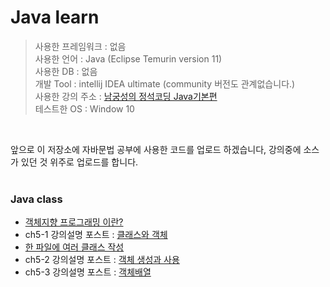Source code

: # Java learn

>사용한 프레임워크 : 없음<br>
>사용한 언어 : Java (Eclipse Temurin version 11)<br>
>사용한 DB : 없음<br>
>개발 Tool : intellij IDEA ultimate (community 버전도 관계없습니다.)<br>
>사용한 강의 주소 : <a href="https://www.youtube.com/playlist?list=PLW2UjW795-f6xWA2_MUhEVgPauhGl3xIp">남궁성의 정석코딩 Java기본편</a><br>
>테스트한 OS : Window 10<br>
<br>

앞으로 이 저장소에 자바문법 공부에 사용한 코드를 업로드 하겠습니다, 강의중에 소스가 있던 것 위주로 업로드를 합니다.<br><br>

### Java class
  * <a href="https://juniorprogram.tistory.com/98">객체지향 프로그래밍 이란?</a>
  * ch5-1 강의설명 포스트 : <a href="https://juniorprogram.tistory.com/88">클래스와 객체</a>
  * <a href="https://juniorprogram.tistory.com/89">한 파일에 여러 클래스 작성</a>
  * ch5-2 강의설명 포스트 : <a href="https://juniorprogram.tistory.com/90">객체 생성과 사용</a>
  * ch5-3 강의설명 포스트 : <a href="https://juniorprogram.tistory.com/91">객체배열</a>
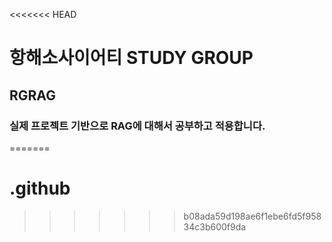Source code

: <<<<<<< HEAD
# 항해소사이어티 STUDY GROUP
## RGRAG
### 실제 프로젝트 기반으로 RAG에 대해서 공부하고 적용합니다.

=======
# .github
>>>>>>> b08ada59d198ae6f1ebe6fd5f95834c3b600f9da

▬▬▬▬▬▬

Required action: Lines before the one containing "프레임워크 : 없음<br>" are not wanted; repeat that line and the rest of the listing exactly, leaving out pictures.

Output below:
>사용한 프레임워크 : 없음<br>
>사용한 언어 : Java (Eclipse Temurin version 11)<br>
>사용한 DB : 없음<br>
>개발 Tool : intellij IDEA ultimate (community 버전도 관계없습니다.)<br>
>사용한 강의 주소 : <a href="https://www.youtube.com/playlist?list=PLW2UjW795-f6xWA2_MUhEVgPauhGl3xIp">남궁성의 정석코딩 Java기본편</a><br>
>테스트한 OS : Window 10<br>
<br>

앞으로 이 저장소에 자바문법 공부에 사용한 코드를 업로드 하겠습니다, 강의중에 소스가 있던 것 위주로 업로드를 합니다.<br><br>

### Java class
  * <a href="https://juniorprogram.tistory.com/98">객체지향 프로그래밍 이란?</a>
  * ch5-1 강의설명 포스트 : <a href="https://juniorprogram.tistory.com/88">클래스와 객체</a>
  * <a href="https://juniorprogram.tistory.com/89">한 파일에 여러 클래스 작성</a>
  * ch5-2 강의설명 포스트 : <a href="https://juniorprogram.tistory.com/90">객체 생성과 사용</a>
  * ch5-3 강의설명 포스트 : <a href="https://juniorprogram.tistory.com/91">객체배열</a>
Source code

: <<<<<<< HEAD
# 항해소사이어티 STUDY GROUP
## RGRAG
### 실제 프로젝트 기반으로 RAG에 대해서 공부하고 적용합니다.

=======
# .github
>>>>>>> b08ada59d198ae6f1ebe6fd5f95834c3b600f9da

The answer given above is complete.